**TASK DIRECTIONS**
When checking the entries below, count every line with the word "可以自收到裁定书之日起五日内向本院申请复议一次", then give only that number.
+++ RECORDS PROVIDED +++
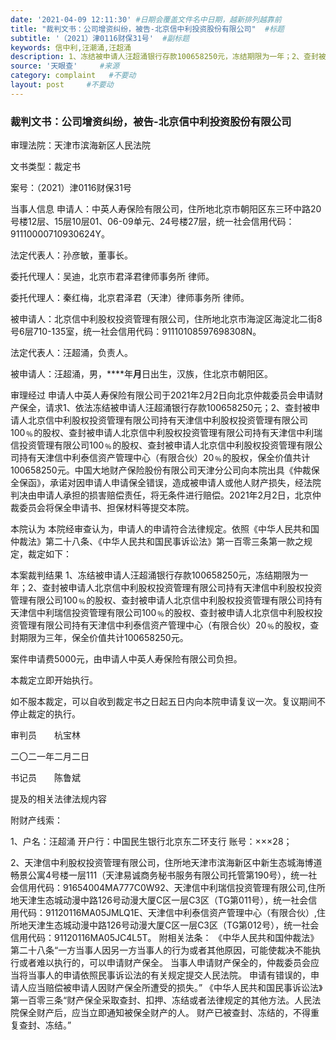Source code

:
 ```yaml
---
date: '2021-04-09 12:11:30' #日期会覆盖文件名中日期，越新排列越靠前
title: "裁判文书：公司增资纠纷，被告-北京信中利投资股份有限公司"  #标题
subtitle: '（2021）津0116财保31号'  #副标题
keywords: 信中利,汪潮涌,汪超涌
description: 1、冻结被申请人汪超涌银行存款100658250元，冻结期限为一年；2、查封被申请人北京信中利股权投资管理有限公司持有天津信中利股权投资管理有限公司100﹪的股权、查封被申请人北京信中利股权投资管理有限公司持有天津信中利瑞信投资管理有限公司100﹪的股权、查封被申请人北京信中利股权投资管理有限公司持有天津信中利泰信资产管理中心（有限合伙）20﹪的股权，查封期限为三年，保全价值共计100658250元。 案件申请费5000元，由申请人中英人寿保险有限公司负担。 本裁定立即开始执行。 如不服本裁定，可以自收到裁定书之日起五日内向本院申请复议一次。复议期间不停止裁定的执行。
source: '天眼查'     #来源
category: complaint   #不要动
layout: post     #不要动
---
```


### 裁判文书：公司增资纠纷，被告-北京信中利投资股份有限公司

审理法院：天津市滨海新区人民法院

文书类型：裁定书

案号：（2021）津0116财保31号

当事人信息
申请人：中英人寿保险有限公司，住所地北京市朝阳区东三环中路20号楼12层、15层10层01、06-09单元、24号楼27层，统一社会信用代码：91110000710930624Y。

法定代表人：孙彦敏，董事长。

委托代理人：吴迪，北京市君泽君律师事务所 律师。

委托代理人：秦红梅，北京君泽君（天津）律师事务所 律师。

被申请人：北京信中利股权投资管理有限公司，住所地北京市海淀区海淀北二街8号6层710-135室，统一社会信用代码：91110108597698308N。

法定代表人：汪超涌，负责人。

被申请人：汪超涌，男，****年**月**日出生，汉族，住北京市朝阳区。

审理经过
申请人中英人寿保险有限公司于2021年2月2日向北京仲裁委员会申请财产保全，请求1、依法冻结被申请人汪超涌银行存款100658250元；2、查封被申请人北京信中利股权投资管理有限公司持有天津信中利股权投资管理有限公司100﹪的股权、查封被申请人北京信中利股权投资管理有限公司持有天津信中利瑞信投资管理有限公司100﹪的股权、查封被申请人北京信中利股权投资管理有限公司持有天津信中利泰信资产管理中心（有限合伙）20﹪的股权，保全价值共计100658250元。中国大地财产保险股份有限公司天津分公司向本院出具《仲裁保全保函》，承诺对因申请人申请保全错误，造成被申请人或他人财产损失，经法院判决由申请人承担的损害赔偿责任，将无条件进行赔偿。2021年2月2日，北京仲裁委员会将保全申请书、担保材料等提交本院。

本院认为
本院经审查认为，申请人的申请符合法律规定。依照《中华人民共和国仲裁法》第二十八条、《中华人民共和国民事诉讼法》第一百零三条第一款之规定，裁定如下：

本案裁判结果
1、冻结被申请人汪超涌银行存款100658250元，冻结期限为一年；2、查封被申请人北京信中利股权投资管理有限公司持有天津信中利股权投资管理有限公司100﹪的股权、查封被申请人北京信中利股权投资管理有限公司持有天津信中利瑞信投资管理有限公司100﹪的股权、查封被申请人北京信中利股权投资管理有限公司持有天津信中利泰信资产管理中心（有限合伙）20﹪的股权，查封期限为三年，保全价值共计100658250元。

案件申请费5000元，由申请人中英人寿保险有限公司负担。

本裁定立即开始执行。

如不服本裁定，可以自收到裁定书之日起五日内向本院申请复议一次。复议期间不停止裁定的执行。

审判员　　杭宝林

二〇二一年二月二日

书记员　　陈鲁斌

提及的相关法律法规内容

附财产线索：

1、户名：汪超涌
开户行：中国民生银行北京东二环支行
账号：×××28；

2、天津信中利股权投资管理有限公司，住所地天津市滨海新区中新生态城海博道畅景公寓4号楼一层111（天津易诚商务秘书服务有限公司托管第190号），统一社会信用代码：91654004MA777C0W92、天津信中利瑞信投资管理有限公司,住所地天津生态城动漫中路126号动漫大厦C区一层C3区（TG第011号），统一社会信用代码：91120116MA05JMLQ1E、天津信中利泰信资产管理中心（有限合伙）,住所地天津生态城动漫中路126号动漫大厦C区一层C3区（TG第012号），统一社会信用代码：91120116MA05JC4L5T。
附相关法条：
《中华人民共和国仲裁法》第二十八条“一方当事人因另一方当事人的行为或者其他原因，可能使裁决不能执行或者难以执行的，可以申请财产保全。
当事人申请财产保全的，仲裁委员会应当将当事人的申请依照民事诉讼法的有关规定提交人民法院。
申请有错误的，申请人应当赔偿被申请人因财产保全所遭受的损失。”
《中华人民共和国民事诉讼法》第一百零三条“财产保全采取查封、扣押、冻结或者法律规定的其他方法。人民法院保全财产后，应当立即通知被保全财产的人。
财产已被查封、冻结的，不得重复查封、冻结。”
+++
**SOLUTION TO THIS EXERCISE**
2